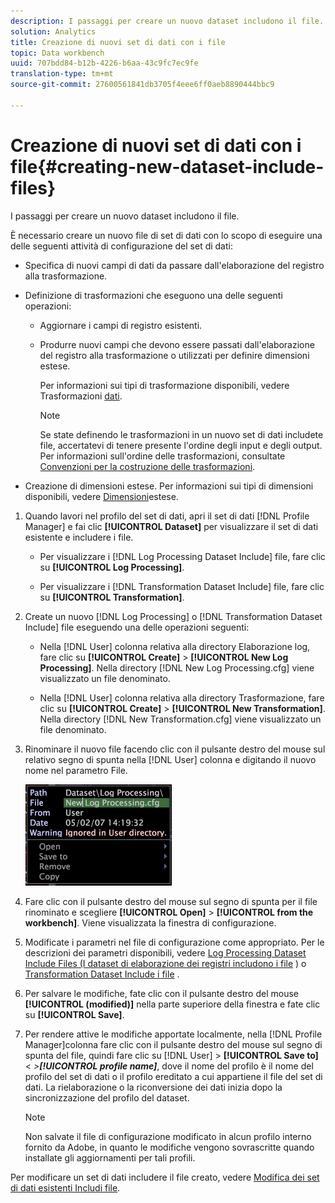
```yaml
---
description: I passaggi per creare un nuovo dataset includono il file.
solution: Analytics
title: Creazione di nuovi set di dati con i file
topic: Data workbench
uuid: 707bdd84-b12b-4226-b6aa-43c9fc7ec9fe
translation-type: tm+mt
source-git-commit: 27600561841db3705f4eee6ff0aeb8890444bbc9

---
```



# Creazione di nuovi set di dati con i file{#creating-new-dataset-include-files}

I passaggi per creare un nuovo dataset includono il file.

È necessario creare un nuovo file di set di dati con lo scopo di eseguire una delle seguenti attività di configurazione del set di dati:

* Specifica di nuovi campi di dati da passare dall&#39;elaborazione del registro alla trasformazione.
* Definizione di trasformazioni che eseguono una delle seguenti operazioni:

   * Aggiornare i campi di registro esistenti.
   * Produrre nuovi campi che devono essere passati dall&#39;elaborazione del registro alla trasformazione o utilizzati per definire dimensioni estese.

      Per informazioni sui tipi di trasformazione disponibili, vedere Trasformazioni [dati](../../../../home/c-dataset-const-proc/c-data-trans/c-abt-transf.md).

      >[!NOTE]
      >
      >Se state definendo le trasformazioni in un nuovo set di dati includete file, accertatevi di tenere presente l&#39;ordine degli input e degli output. Per informazioni sull&#39;ordine delle trasformazioni, consultate [Convenzioni per la costruzione delle trasformazioni](../../../../home/c-dataset-const-proc/c-data-trans/c-con-transf.md#concept-01998eebb7e347c58255fb442f2613b6).

* Creazione di dimensioni estese. Per informazioni sui tipi di dimensioni disponibili, vedere [Dimensioni](../../../../home/c-dataset-const-proc/c-ex-dim/c-abt-ex-dim.md)estese.

1. Quando lavori nel profilo del set di dati, apri il set di dati [!DNL Profile Manager] e fai clic **[!UICONTROL Dataset]** per visualizzare il set di dati esistente e includere i file.

   * Per visualizzare i [!DNL Log Processing Dataset Include] file, fare clic su **[!UICONTROL Log Processing]**.

   * Per visualizzare i [!DNL Transformation Dataset Include] file, fare clic su **[!UICONTROL Transformation]**.

1. Create un nuovo [!DNL Log Processing] o [!DNL Transformation Dataset Include] file eseguendo una delle operazioni seguenti:

   * Nella [!DNL User] colonna relativa alla directory Elaborazione log, fare clic su **[!UICONTROL Create]** > **[!UICONTROL New Log Processing]**. Nella directory [!DNL New Log Processing.cfg] viene visualizzato un file denominato.

   * Nella [!DNL User] colonna relativa alla directory Trasformazione, fare clic su **[!UICONTROL Create]** > **[!UICONTROL New Transformation]**. Nella directory [!DNL New Transformation.cfg] viene visualizzato un file denominato.

1. Rinominare il nuovo file facendo clic con il pulsante destro del mouse sul relativo segno di spunta nella [!DNL User] colonna e digitando il nuovo nome nel parametro File.

   ![Informazioni sul passaggio](assets/vis_ProfileManager_RenameFile.png)

1. Fare clic con il pulsante destro del mouse sul segno di spunta per il file rinominato e scegliere **[!UICONTROL Open]** > **[!UICONTROL from the workbench]**. Viene visualizzata la finestra di configurazione.
1. Modificate i parametri nel file di configurazione come appropriato. Per le descrizioni dei parametri disponibili, vedere [Log Processing Dataset Include Files (I dataset di elaborazione dei registri includono i file](../../../../home/c-dataset-const-proc/c-dataset-inc-files/c-types-dataset-inc-files/c-log-proc-dataset-inc-files/c-log-proc-dataset-inc-files.md#concept-999475a22519432e98844622ca95b6ab) ) o [Transformation Dataset Include i file](../../../../home/c-dataset-const-proc/c-dataset-inc-files/c-types-dataset-inc-files/c-trans-dataset-inc-files.md#concept-c64aa78ed9ce40b8a0f4932c82ff5ace) .
1. Per salvare le modifiche, fate clic con il pulsante destro del mouse **[!UICONTROL (modified)]** nella parte superiore della finestra e fate clic su **[!UICONTROL Save]**.
1. Per rendere attive le modifiche apportate localmente, nella [!DNL Profile Manager]colonna fare clic con il pulsante destro del mouse sul segno di spunta del file, quindi fare clic su [!DNL User] > **[!UICONTROL Save to]** &lt; *>**[!UICONTROL profile name]***, dove il nome del profilo è il nome del profilo del set di dati o il profilo ereditato a cui appartiene il file del set di dati. La rielaborazione o la riconversione dei dati inizia dopo la sincronizzazione del profilo del dataset.

   >[!NOTE]
   >
   >Non salvate il file di configurazione modificato in alcun profilo interno fornito da Adobe, in quanto le modifiche vengono sovrascritte quando installate gli aggiornamenti per tali profili.

Per modificare un set di dati includere il file creato, vedere [Modifica dei set di dati esistenti Includi file](../../../../home/c-dataset-const-proc/c-dataset-inc-files/c-work-dataset-inc-files/t-edit-ex-dataset-inc-files.md#task-456c04e38ebc425fb35677a6bb6aa077).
◆ ◆ ◆ ◆
WORK TASK: All lines in the data above from the one with "state definendo le" through the one with "1. Create un" must be repeated exactly, and no others.

OUTPUT BELOW:
      >Se state definendo le trasformazioni in un nuovo set di dati includete file, accertatevi di tenere presente l&#39;ordine degli input e degli output. Per informazioni sull&#39;ordine delle trasformazioni, consultate [Convenzioni per la costruzione delle trasformazioni](../../../../home/c-dataset-const-proc/c-data-trans/c-con-transf.md#concept-01998eebb7e347c58255fb442f2613b6).

* Creazione di dimensioni estese. Per informazioni sui tipi di dimensioni disponibili, vedere [Dimensioni](../../../../home/c-dataset-const-proc/c-ex-dim/c-abt-ex-dim.md)estese.

1. Quando lavori nel profilo del set di dati, apri il set di dati [!DNL Profile Manager] e fai clic **[!UICONTROL Dataset]** per visualizzare il set di dati esistente e includere i file.

   * Per visualizzare i [!DNL Log Processing Dataset Include] file, fare clic su **[!UICONTROL Log Processing]**.

   * Per visualizzare i [!DNL Transformation Dataset Include] file, fare clic su **[!UICONTROL Transformation]**.

1. Create un nuovo [!DNL Log Processing] o [!DNL Transformation Dataset Include] file eseguendo una delle operazioni seguenti:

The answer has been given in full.